Cable lengths add impedance to the grounding system. The goal is to have the lowest impedance to improve the speed response of the OCPD and limit the duration and energy of the fault. An improperly sized grounding system would act as a fuse and when compromised would fail violently potentially causing injury and property damage. No longer than 20’
Inspection, Cleaning and Testing
Ground sets should be inspected and the contact surface areas cleaned before each use. The inspection of temporary safety grounds should include checking for loose connections, contamination and corrosion, and any damage to the clamps, ferrules, or cable.
- Cracked or broken ferrules and clamps,
- Exposed broken strands
- Cut/mashed/kinked or flattened cable
- Cable jacket damage (cracked, swollen or soft spots)
- Cracks or damage to clamps and ferrules
- Check clamps to smooth operation through entire range
- Check torque of pin type terminals and jam nuts on threaded ferrules
- Look for dirt, grease, oil, oxidation on current carrying surfaces
- Any other obvious conditions that would adversely affect performance
If any of these conditions are found in the safety groundT, the grounding jumper assembly shall be permanently marked, tagged or destroyed to prevent reuse or repaired.
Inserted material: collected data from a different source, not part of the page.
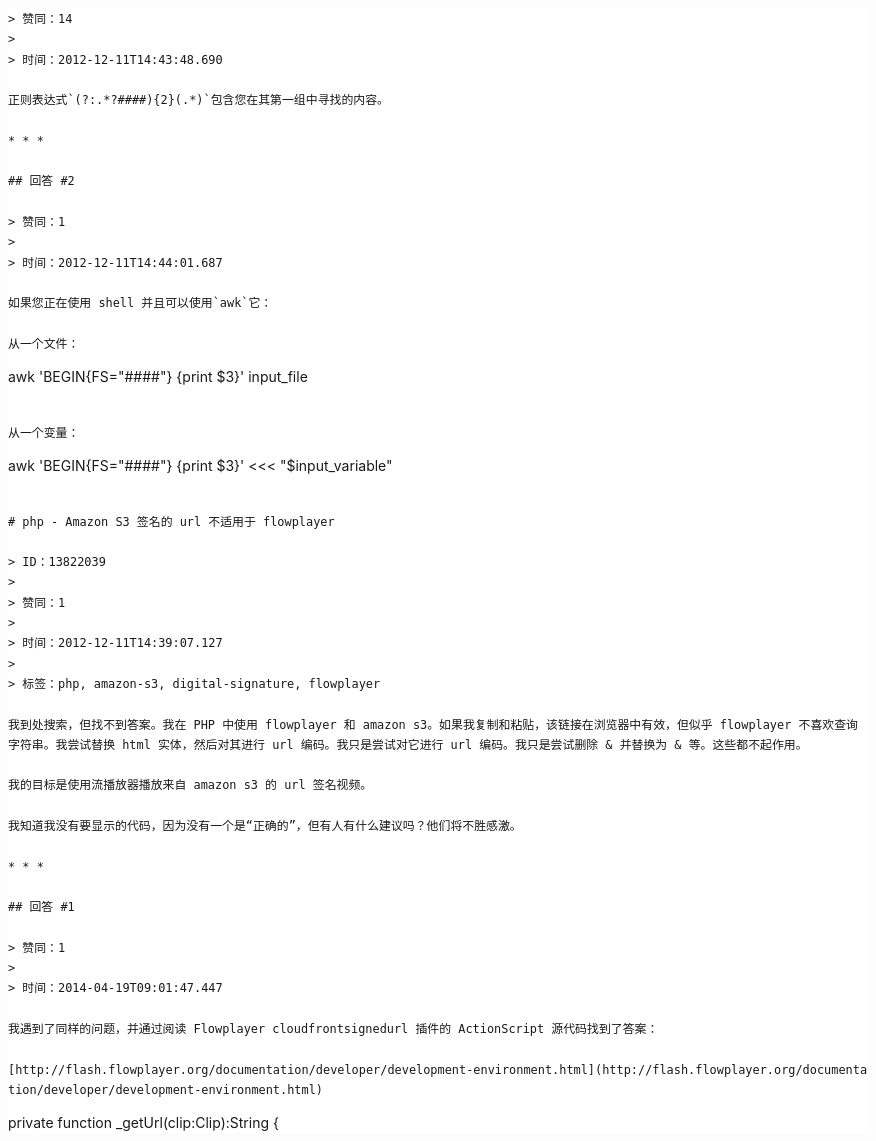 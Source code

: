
 ```
> 赞同：14
> 
> 时间：2012-12-11T14:43:48.690

正则表达式`(?:.*?####){2}(.*)`包含您在其第一组中寻找的内容。

* * *

## 回答 #2

> 赞同：1
> 
> 时间：2012-12-11T14:44:01.687

如果您正在使用 shell 并且可以使用`awk`它：

从一个文件：

```
awk 'BEGIN{FS="####"} {print $3}' input_file 
```

从一个变量：

```
awk 'BEGIN{FS="####"} {print $3}' <<< "$input_variable" 
```

# php - Amazon S3 签名的 url 不适用于 flowplayer

> ID：13822039
> 
> 赞同：1
> 
> 时间：2012-12-11T14:39:07.127
> 
> 标签：php, amazon-s3, digital-signature, flowplayer

我到处搜索，但找不到答案。我在 PHP 中使用 flowplayer 和 amazon s3。如果我复制和粘贴，该链接在浏览器中有效，但似乎 flowplayer 不喜欢查询字符串。我尝试替换 html 实体，然后对其进行 url 编码。我只是尝试对它进行 url 编码。我只是尝试删除 & 并替换为 & 等。这些都不起作用。

我的目标是使用流播放器播放来自 amazon s3 的 url 签名视频。

我知道我没有要显示的代码，因为没有一个是“正确的”，但有人有什么建议吗？他们将不胜感激。

* * *

## 回答 #1

> 赞同：1
> 
> 时间：2014-04-19T09:01:47.447

我遇到了同样的问题，并通过阅读 Flowplayer cloudfrontsignedurl 插件的 ActionScript 源代码找到了答案：

[http://flash.flowplayer.org/documentation/developer/development-environment.html](http://flash.flowplayer.org/documentation/developer/development-environment.html)

```
private function _getUrl(clip:Clip):String {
As some damage and corrosion in the connections cannot always visible in the regular inspection, periodic electrical low resistance testing should be performed to ensure the ground set’s resistance is within satisfactory levels per industry standards. ASTM F2249 provides details on test methods and pass/fail resistance values for personal protective ground sets.
Also refer to NFPA 70E 120.3.A, OSHA 1926.962, and IEEE 1048 for additional information.
Procedures for Installing Grounds
Step 1: De-energize the line in accordance with procedures.
Use a documented LOTO procedure to be certain that the circuit or equipment has been de-energized and isolated from all sources of hazardous energy. Temporary protective grounds should be placed to create an equipotential zone in the working area near as possible to the work location but at a safe enough distance to limit the physical risk in case a fault causes the grounds to move violently.
Step 2: Test the circuit for voltage.
Don’t assume that the circuit has been de-energized just because it’s been turned off. Other sources of energy, such as induction from nearby circuits, can result in lethal shocks and other injuries.
It is required to perform a 3-point test (live-dead-live) with a sensitive voltage testing devices to verify a zero voltage state. A 3-point test consists of testing the voltage tester on a known energized source to verify it is working properly (Live).
Then, test the circuit on which work is to be performed (Dead).
Finally, test the voltage tester on the same energized source as was used in Test No.1 to verify the tester is still working properly (Live).
Always wear the appropriate levels of shock and arc-flash hazard PPE when applying grounds. Available for purchase from JM Test.
Step 3: Clean all connections.
Extra resistance caused by corrosion and dirt should be eliminated to maintain an extremely low resistance to ground, otherwise single point grounding will be ineffective.
Step 4: Apply ground-end clamps first, and remove them last.
This assures there is no time during installation in which the operator could become the lowest-resistance ground path. Mechanical connections should be strong enough to withstand forces generated by electromagnetic induction.
Step 5: Conductor-end clamps must be applied and disconnected by hot sticks of adequate rating and length.
When not to use Grounding Jumpers
Grounding Jumpers are not intended to protect personal and should not be used for protection In the event of Lightning. Also, for currents exceeding 50,000 amperes, symmetrical Extreme electromechanical separation forces are developed in ground cables. Mechanical failure of the ground cable assembly is likely.